Friday 18 June 2010

Campaign's House of Lords awards reception

Oakwood School receiving Campaign's 'School of the Year' award from Baroness Fookes

Apologies that it has all gone a bit quiet in this blog. The last few weeks have been very inwardly focused on business planning, budgeting, risk assessments and other vital but not very bloggable stuff.

Last night was our annual reception at the House of Lords very graciously hosted by our very first patron, Baroness Fookes. For once the sun shone and our guests were able to go out onto the terrace and enjoy the wonderful view over the River Thames. The event runs like clockwork: as a charity that made its name with events, we have a well-honed plan and crisp teamwork from all staff. All I have to do is make the speech and walk around and talk to people.

It enables us to bring the people who raise the money together with the scientists whose research they are funding. It is important for the scientists to hear their stories so that they are not too distant from the process, and judging from the many excited comments I had from people who had spoken to the scientist whose research they are supporting – our scientists did us proud.

There are awards for the top research team of the year and a number of fundraising and volunteer awards. It is always very difficult to decide these as everyone there has a story to tell and many have gone to great lengths to raise money. Lots of tears and hugs as well.
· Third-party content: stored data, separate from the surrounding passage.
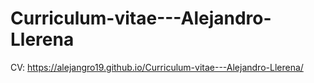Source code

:# Curriculum-vitae---Alejandro-Llerena
CV: https://alejangro19.github.io/Curriculum-vitae---Alejandro-Llerena/ 
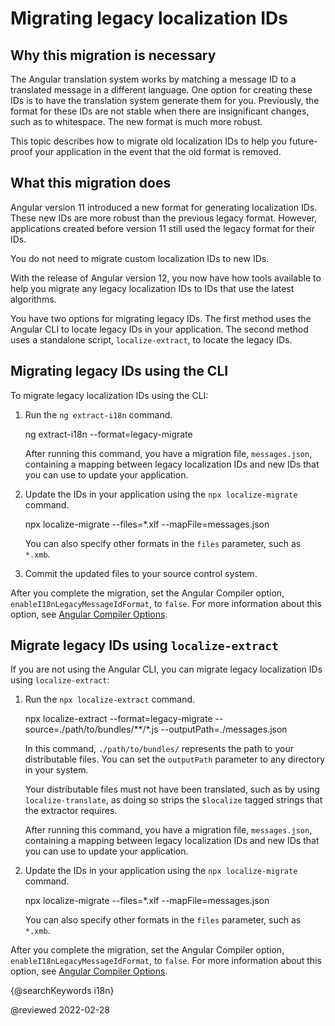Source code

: # Migrating legacy localization IDs

## Why this migration is necessary

The Angular translation system works by matching a message ID to a translated message in a different language.
One option for creating these IDs is to have the translation system generate them for you.
Previously, the format for these IDs are not stable when there are insignificant changes, such as to whitespace.
The new format is much more robust.

This topic describes how to migrate old localization IDs to help you future-proof your application in the event that the old format is removed.

## What this migration does

Angular version 11 introduced a new format for generating localization IDs.
These new IDs are more robust than the previous legacy format.
However, applications created before version 11 still used the legacy format for their IDs.

<div class="alert is-helpful">

You do not need to migrate custom localization IDs to new IDs.

</div>

With the release of Angular version 12, you now have how tools available to help you migrate any legacy localization IDs to IDs that use the latest algorithms.

You have two options for migrating legacy IDs.
The first method uses the Angular CLI to locate legacy IDs in your application.
The second method uses a standalone script, `localize-extract`, to locate the legacy IDs.

## Migrating legacy IDs using the CLI

To migrate legacy localization IDs using the CLI:

1. Run the `ng extract-i18n` command.

   <code-example format="shell" language="shell">

   ng extract-i18n --format=legacy-migrate

   </code-example>

   After running this command, you have a migration file, `messages.json`, containing a mapping between legacy localization IDs and new IDs that you can use to update your application.

1. Update the IDs in your application using the `npx localize-migrate` command.

   <code-example format="shell" language="shell">

   npx localize-migrate --files=*.xlf --mapFile=messages.json

   </code-example>

   <div class="alert is-helpful">

   You can also specify other formats in the `files` parameter, such as `*.xmb`.

   </div>

1. Commit the updated files to your source control system.

After you complete the migration, set the Angular Compiler option, `enableI18nLegacyMessageIdFormat`, to `false`.
For more information about this option, see [Angular Compiler Options](guide/angular-compiler-options#enablei18nlegacymessageidformat).

## Migrate legacy IDs using `localize-extract`

If you are not using the Angular CLI, you can migrate legacy localization IDs using `localize-extract`:

1. Run the `npx localize-extract` command.

   <code-example format="shell" language="shell">

   npx localize-extract --format=legacy-migrate --source=./path/to/bundles/**/*.js --outputPath=./messages.json

   </code-example>

   In this command, `./path/to/bundles/` represents the path to your distributable files.
   You can set the `outputPath` parameter to any directory in your system.

   <div class="alert is-helpful">

   Your distributable files must not have been translated, such as by using `localize-translate`, as doing so strips the `$localize` tagged strings that the extractor requires.

   </div>

   After running this command, you have a migration file, `messages.json`, containing a mapping between legacy localization IDs and new IDs that you can use to update your application.

1. Update the IDs in your application using the `npx localize-migrate` command.

   <code-example format="shell" language="shell">

   npx localize-migrate --files=*.xlf --mapFile=messages.json

   </code-example>

   <div class="alert is-helpful">

   You can also specify other formats in the `files` parameter, such as `*.xmb`.

   </div>

After you complete the migration, set the Angular Compiler option, `enableI18nLegacyMessageIdFormat`, to `false`.
For more information about this option, see [Angular Compiler Options](guide/angular-compiler-options#enablei18nlegacymessageidformat).

{@searchKeywords i18n}

<!-- links -->

<!-- external links -->

<!-- end links -->

@reviewed 2022-02-28

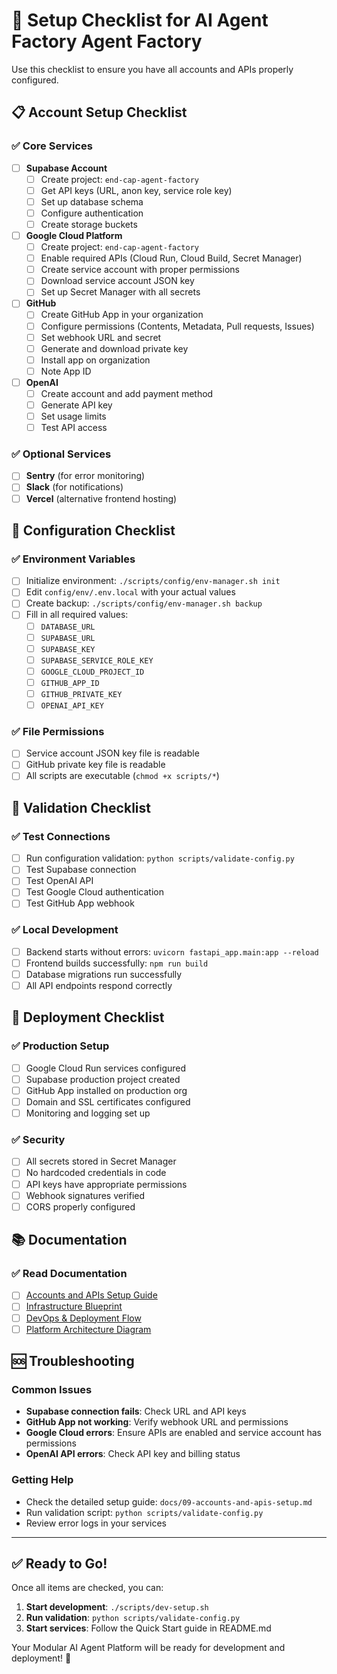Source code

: # 🚀 Setup Checklist for AI Agent Factory Agent Factory

Use this checklist to ensure you have all accounts and APIs properly configured.

## 📋 Account Setup Checklist

### ✅ Core Services
- [ ] **Supabase Account**
  - [ ] Create project: `end-cap-agent-factory`
  - [ ] Get API keys (URL, anon key, service role key)
  - [ ] Set up database schema
  - [ ] Configure authentication
  - [ ] Create storage buckets

- [ ] **Google Cloud Platform**
  - [ ] Create project: `end-cap-agent-factory`
  - [ ] Enable required APIs (Cloud Run, Cloud Build, Secret Manager)
  - [ ] Create service account with proper permissions
  - [ ] Download service account JSON key
  - [ ] Set up Secret Manager with all secrets

- [ ] **GitHub**
  - [ ] Create GitHub App in your organization
  - [ ] Configure permissions (Contents, Metadata, Pull requests, Issues)
  - [ ] Set webhook URL and secret
  - [ ] Generate and download private key
  - [ ] Install app on organization
  - [ ] Note App ID

- [ ] **OpenAI**
  - [ ] Create account and add payment method
  - [ ] Generate API key
  - [ ] Set usage limits
  - [ ] Test API access

### ✅ Optional Services
- [ ] **Sentry** (for error monitoring)
- [ ] **Slack** (for notifications)
- [ ] **Vercel** (alternative frontend hosting)

## 🔧 Configuration Checklist

### ✅ Environment Variables
- [ ] Initialize environment: `./scripts/config/env-manager.sh init`
- [ ] Edit `config/env/.env.local` with your actual values
- [ ] Create backup: `./scripts/config/env-manager.sh backup`
- [ ] Fill in all required values:
  - [ ] `DATABASE_URL`
  - [ ] `SUPABASE_URL`
  - [ ] `SUPABASE_KEY`
  - [ ] `SUPABASE_SERVICE_ROLE_KEY`
  - [ ] `GOOGLE_CLOUD_PROJECT_ID`
  - [ ] `GITHUB_APP_ID`
  - [ ] `GITHUB_PRIVATE_KEY`
  - [ ] `OPENAI_API_KEY`

### ✅ File Permissions
- [ ] Service account JSON key file is readable
- [ ] GitHub private key file is readable
- [ ] All scripts are executable (`chmod +x scripts/*`)

## 🧪 Validation Checklist

### ✅ Test Connections
- [ ] Run configuration validation: `python scripts/validate-config.py`
- [ ] Test Supabase connection
- [ ] Test OpenAI API
- [ ] Test Google Cloud authentication
- [ ] Test GitHub App webhook

### ✅ Local Development
- [ ] Backend starts without errors: `uvicorn fastapi_app.main:app --reload`
- [ ] Frontend builds successfully: `npm run build`
- [ ] Database migrations run successfully
- [ ] All API endpoints respond correctly

## 🚀 Deployment Checklist

### ✅ Production Setup
- [ ] Google Cloud Run services configured
- [ ] Supabase production project created
- [ ] GitHub App installed on production org
- [ ] Domain and SSL certificates configured
- [ ] Monitoring and logging set up

### ✅ Security
- [ ] All secrets stored in Secret Manager
- [ ] No hardcoded credentials in code
- [ ] API keys have appropriate permissions
- [ ] Webhook signatures verified
- [ ] CORS properly configured

## 📚 Documentation

### ✅ Read Documentation
- [ ] [Accounts and APIs Setup Guide](./docs/09-accounts-and-apis-setup.md)
- [ ] [Infrastructure Blueprint](./docs/01-infrastructure-blueprint.md)
- [ ] [DevOps & Deployment Flow](./docs/02-devops-deployment-flow.md)
- [ ] [Platform Architecture Diagram](./docs/08-platform-architecture-diagram.md)

## 🆘 Troubleshooting

### Common Issues
- **Supabase connection fails**: Check URL and API keys
- **GitHub App not working**: Verify webhook URL and permissions
- **Google Cloud errors**: Ensure APIs are enabled and service account has permissions
- **OpenAI API errors**: Check API key and billing status

### Getting Help
- Check the detailed setup guide: `docs/09-accounts-and-apis-setup.md`
- Run validation script: `python scripts/validate-config.py`
- Review error logs in your services

---

## ✅ Ready to Go!

Once all items are checked, you can:

1. **Start development**: `./scripts/dev-setup.sh`
2. **Run validation**: `python scripts/validate-config.py`
3. **Start services**: Follow the Quick Start guide in README.md

Your Modular AI Agent Platform will be ready for development and deployment! 🎉
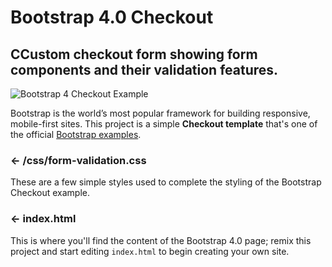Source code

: # Bootstrap 4.0 Checkout

## CCustom checkout form showing form components and their validation features.

![Bootstrap 4 Checkout Example](https://cdn.glitch.com/75c24903-ac5d-4c9c-8c46-9e6ad96febb0%2Fbootstrap-4-example-checkout.png?1517244170627)

Bootstrap is the world’s most popular framework for building responsive, mobile-first sites. This project is a simple **Checkout template** that's one of the official [Bootstrap examples](https://getbootstrap.com/docs/4.0/examples/).



### ← /css/form-validation.css

These are a few simple styles used to complete the styling of the Bootstrap Checkout example.


### ← index.html

This is where you'll find the content of the Bootstrap 4.0 page; remix this project and start editing `index.html` to begin creating your own site. 
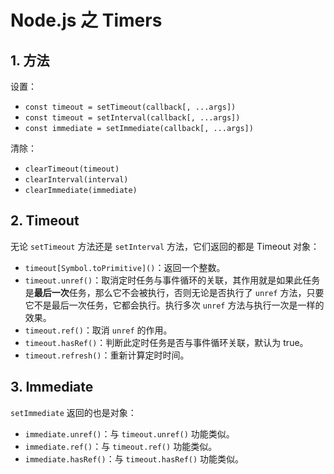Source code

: # Node.js 之 Timers

## 1. 方法

设置：

- `const timeout = setTimeout(callback[, ...args])`
- `const timeout = setInterval(callback[, ...args])`
- `const immediate = setImmediate(callback[, ...args])`

清除：

- `clearTimeout(timeout)`
- `clearInterval(interval)`
- `clearImmediate(immediate)`

## 2. Timeout

无论 `setTimeout` 方法还是 `setInterval` 方法，它们返回的都是 Timeout 对象：

- `timeout[Symbol.toPrimitive]()`：返回一个整数。
- `timeout.unref()`：取消定时任务与事件循环的关联，其作用就是如果此任务是**最后一次**任务，那么它不会被执行，否则无论是否执行了 `unref` 方法，只要它不是最后一次任务，它都会执行。执行多次 `unref` 方法与执行一次是一样的效果。
- `timeout.ref()`：取消 `unref` 的作用。
- `timeout.hasRef()`：判断此定时任务是否与事件循环关联，默认为 true。
- `timeout.refresh()`：重新计算定时时间。

## 3. Immediate

`setImmediate` 返回的也是对象：

- `immediate.unref()`：与 `timeout.unref()` 功能类似。
- `immediate.ref()`：与 `timeout.ref()` 功能类似。
- `immediate.hasRef()`：与 `timeout.hasRef()` 功能类似。
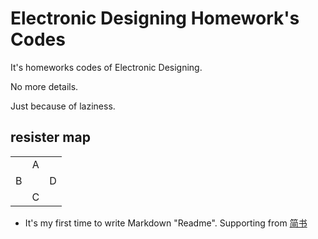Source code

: # Electronic Designing Homework's Codes

It's homeworks codes of Electronic Designing.

No more details.

Just because of laziness.

## resister map

|   |   |   |
|:-:|:-:|:-:|
|   | A |   |
| B |   | D |
|   | C |   |

- It's my first time to write Markdown "Readme". Supporting from [简书](http://www.jianshu.com/p/q81RER)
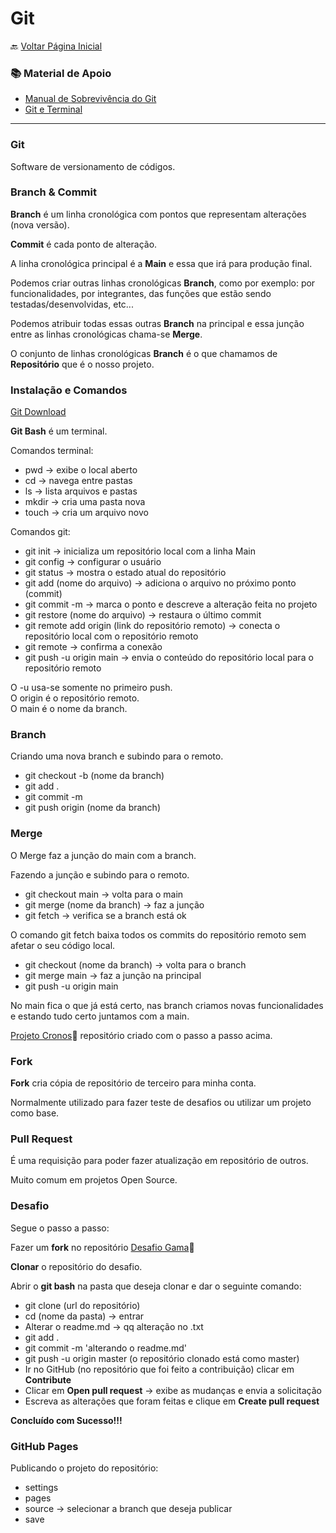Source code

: # Git

🔙 [Voltar Página Inicial](https://github.com/brseghese/vtex-hiring-coders-3)

### 📚 Material de Apoio

- [Manual de Sobrevivência do Git](https://drive.google.com/file/d/1PhH6-s7IjDvmKwUB7oiFvK4MEA9loSlA/view)
- [Git e Terminal](https://drive.google.com/file/d/1MUyj7e9VJtrY77B3D8xkhzS4dQq7mqLG/view)

---

### Git

Software de versionamento de códigos.

### Branch & Commit

**Branch** é um linha cronológica com pontos que representam alterações (nova versão).

**Commit** é cada ponto de alteração.

A linha cronológica principal é a **Main** e essa que irá para produção final.

Podemos criar outras linhas cronológicas **Branch**, como por exemplo: por funcionalidades, por integrantes, das funções que estão sendo testadas/desenvolvidas, etc...

Podemos atribuir todas essas outras **Branch** na principal e essa junção entre as linhas cronológicas chama-se **Merge**.

O conjunto de linhas cronológicas **Branch** é o que chamamos de **Repositório** que é o nosso projeto.

### Instalação e Comandos

[Git Download](https://git-scm.com/downloads)

**Git Bash** é um terminal.

Comandos terminal:

- pwd -> exibe o local aberto
- cd -> navega entre pastas
- ls -> lista arquivos e pastas
- mkdir -> cria uma pasta nova
- touch -> cria um arquivo novo

Comandos git:

- git init -> inicializa um repositório local com a linha Main
- git config -> configurar o usuário
- git status -> mostra o estado atual do repositório
- git add (nome do arquivo) -> adiciona o arquivo no próximo ponto (commit)
- git commit -m -> marca o ponto e descreve a alteração feita no projeto
- git restore (nome do arquivo) -> restaura o último commit
- git remote add origin (link do repositório remoto) -> conecta o repositório local com o repositório remoto
- git remote -> confirma a conexão
- git push -u origin main -> envia o conteúdo do repositório local para o repositório remoto

O -u usa-se somente no primeiro push.<br>
O origin é o repositório remoto.<br>
O main é o nome da branch.

### Branch

Criando uma nova branch e subindo para o remoto.

- git checkout -b (nome da branch)
- git add .
- git commit -m
- git push origin (nome da branch)

### Merge

O Merge faz a junção do main com a branch.

Fazendo a junção e subindo para o remoto.

- git checkout main -> volta para o main
- git merge (nome da branch) -> faz a junção
- git fetch -> verifica se a branch está ok

O comando git fetch baixa todos os commits do repositório remoto sem afetar o seu código local.

- git checkout (nome da branch) -> volta para o branch
- git merge main -> faz a junção na principal
- git push -u origin main

No main fica o que já está certo, nas branch criamos novas funcionalidades e estando tudo certo juntamos com a main.

[Projeto Cronos](https://github.com/brseghese/projeto_cronos)🔗 repositório criado com o passo a passo acima.

### Fork

**Fork** cria cópia de repositório de terceiro para minha conta.

Normalmente utilizado para fazer teste de desafios ou utilizar um projeto como base.

### Pull Request

É uma requisição para poder fazer atualização em repositório de outros.

Muito comum em projetos Open Source.

### Desafio

Segue o passo a passo:

Fazer um **fork** no repositório [Desafio Gama](https://github.com/jcbombardelli/gama-no-pullrequest)🔗

**Clonar** o repositório do desafio.

Abrir o <b>git bash</b> na pasta que deseja clonar e dar o seguinte comando:

- git clone (url do repositório)
- cd (nome da pasta) -> entrar
- Alterar o readme.md -> qq alteração no .txt
- git add .
- git commit -m 'alterando o readme.md'
- git push -u origin master (o repositório clonado está como master)
- Ir no GitHub (no repositório que foi feito a contribuição) clicar em **Contribute**
- Clicar em <b>Open pull request</b> -> exibe as mudanças e envia a solicitação
- Escreva as alterações que foram feitas e clique em <b>Create pull request</b>

<b>Concluído com Sucesso!!!</b>

### GitHub Pages

Publicando o projeto do repositório:

- settings
- pages
- source -> selecionar a branch que deseja publicar
- save
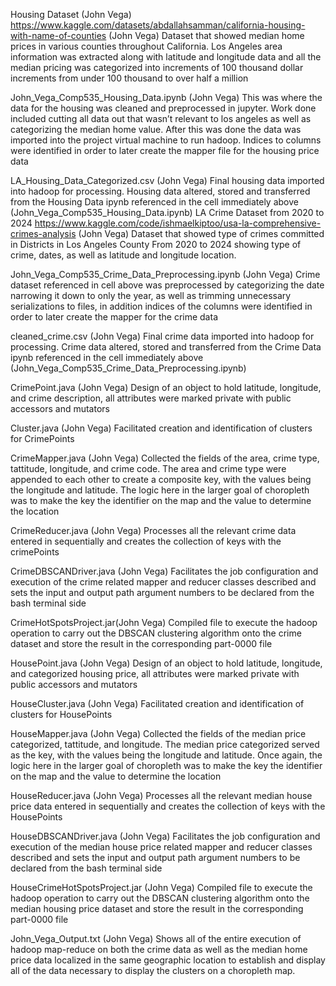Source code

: Housing Dataset (John Vega) https://www.kaggle.com/datasets/abdallahsamman/california-housing-with-name-of-counties (John Vega) 
Dataset that showed median home prices in various counties throughout California. Los Angeles area information was extracted along with latitude and longitude data and all the median pricing was categorized into increments of 100 thousand dollar increments from under 100 thousand to over half a million


John_Vega_Comp535_Housing_Data.ipynb (John Vega)
This was where the data for the housing was cleaned and preprocessed in jupyter. Work done included cutting all data out that wasn’t relevant to los angeles as well as categorizing the median home value. After this was done the data was imported into the project virtual machine to run hadoop. Indices to columns were identified in order to later create the mapper file for the housing price data


LA_Housing_Data_Categorized.csv (John Vega)
Final housing data imported into hadoop for processing. Housing data altered, stored and transferred from the Housing Data ipynb referenced in the cell immediately above (John_Vega_Comp535_Housing_Data.ipynb)
LA Crime Dataset from 2020 to 2024
https://www.kaggle.com/code/ishmaelkiptoo/usa-la-comprehensive-crimes-analysis (John Vega)
Dataset that showed type of crimes committed in Districts in Los Angeles County From 2020 to 2024 showing type of crime, dates, as well as latitude and longitude location.

John_Vega_Comp535_Crime_Data_Preprocessing.ipynb (John Vega)
Crime dataset referenced in cell above was preprocessed by categorizing the date narrowing it down to only the year, as well as trimming unnecessary serializations to files, in addition indices of the columns were identified in order to later create the mapper for the crime data

cleaned_crime.csv (John Vega)
Final crime data imported into hadoop for processing. Crime data altered, stored and transferred from the Crime Data ipynb referenced in the cell immediately above (John_Vega_Comp535_Crime_Data_Preprocessing.ipynb)


CrimePoint.java (John Vega)
Design of an object to hold latitude, longitude, and crime description, all attributes were marked private with public accessors and mutators


Cluster.java (John Vega)
Facilitated creation and identification of clusters for CrimePoints


CrimeMapper.java (John Vega)
Collected the fields of the area, crime type, tattitude, longitude, and crime code. The area and crime type were appended to each other to create a composite key, with the values being the longitude and latitude. The logic here in the larger goal of choropleth was to make the key the identifier on the map and the value to determine the location

CrimeReducer.java (John Vega)
Processes all the relevant crime data entered in sequentially and creates the collection of keys with the crimePoints



CrimeDBSCANDriver.java (John Vega)
Facilitates the job configuration and execution of the crime related mapper and reducer classes described and sets the input and output path argument numbers to be declared from the bash terminal side


CrimeHotSpotsProject.jar(John Vega)
Compiled file to execute the hadoop operation to carry out the DBSCAN clustering algorithm onto the crime dataset and store the result in the corresponding part-0000 file


HousePoint.java (John Vega)
Design of an object to hold latitude, longitude, and categorized housing price, all attributes were marked private with public accessors and mutators


HouseCluster.java (John Vega)
Facilitated creation and identification of clusters for HousePoints


HouseMapper.java (John Vega)
Collected the fields of the median price categorized, tattitude, and longitude. The median price categorized served as the key, with the values being the longitude and latitude. Once again, the logic here in the larger goal of choropleth was to make the key the identifier on the map and the value to determine the location


HouseReducer.java (John Vega)
Processes all the relevant median house price data entered in sequentially and creates the collection of keys with the HousePoints


HouseDBSCANDriver.java (John Vega)
Facilitates the job configuration and execution of the median house price related mapper and reducer classes described and sets the input and output path argument numbers to be declared from the bash terminal side


HouseCrimeHotSpotsProject.jar (John Vega)
Compiled file to execute the hadoop operation to carry out the DBSCAN clustering algorithm onto the median housing price dataset and store the result in the corresponding part-0000 file


John_Vega_Output.txt (John Vega) 
Shows all of the entire execution of hadoop map-reduce on both the crime data as well as the median home price data localized in the same geographic location to establish and display all of the data necessary to display the clusters on a choropleth map.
See the list of award winners here.

There was some anxiety from the scientific community about the Charity Research Support Fund which I have written about in the past. Fundraisers were also concerned that we might be forced to support less research if this support is not sustained.

I was also able to share with everyone our delight in achieving The Sunday Times 100 Best Small Companies to Work For 2010 (number 91) and achieving a 2 Star Status in Best Companies Accreditation 2010. More importantly we were third on the list where staff were asked if they felt they made a difference.

As I said to everyone there, “I am in no doubt that the main reason we all feel that we make a difference is because of all of you. You are our inspiration and our motivation whether it is because we know that we are supporting the best scientists to do the best research or because of all the people who help us raise the money. You can be confident that we are spending the money you have worked so hard to raise most effectively to improve diagnosis, treatment and survival.”

Wednesday 2 June 2010

Another day, another ground-breaking discovery!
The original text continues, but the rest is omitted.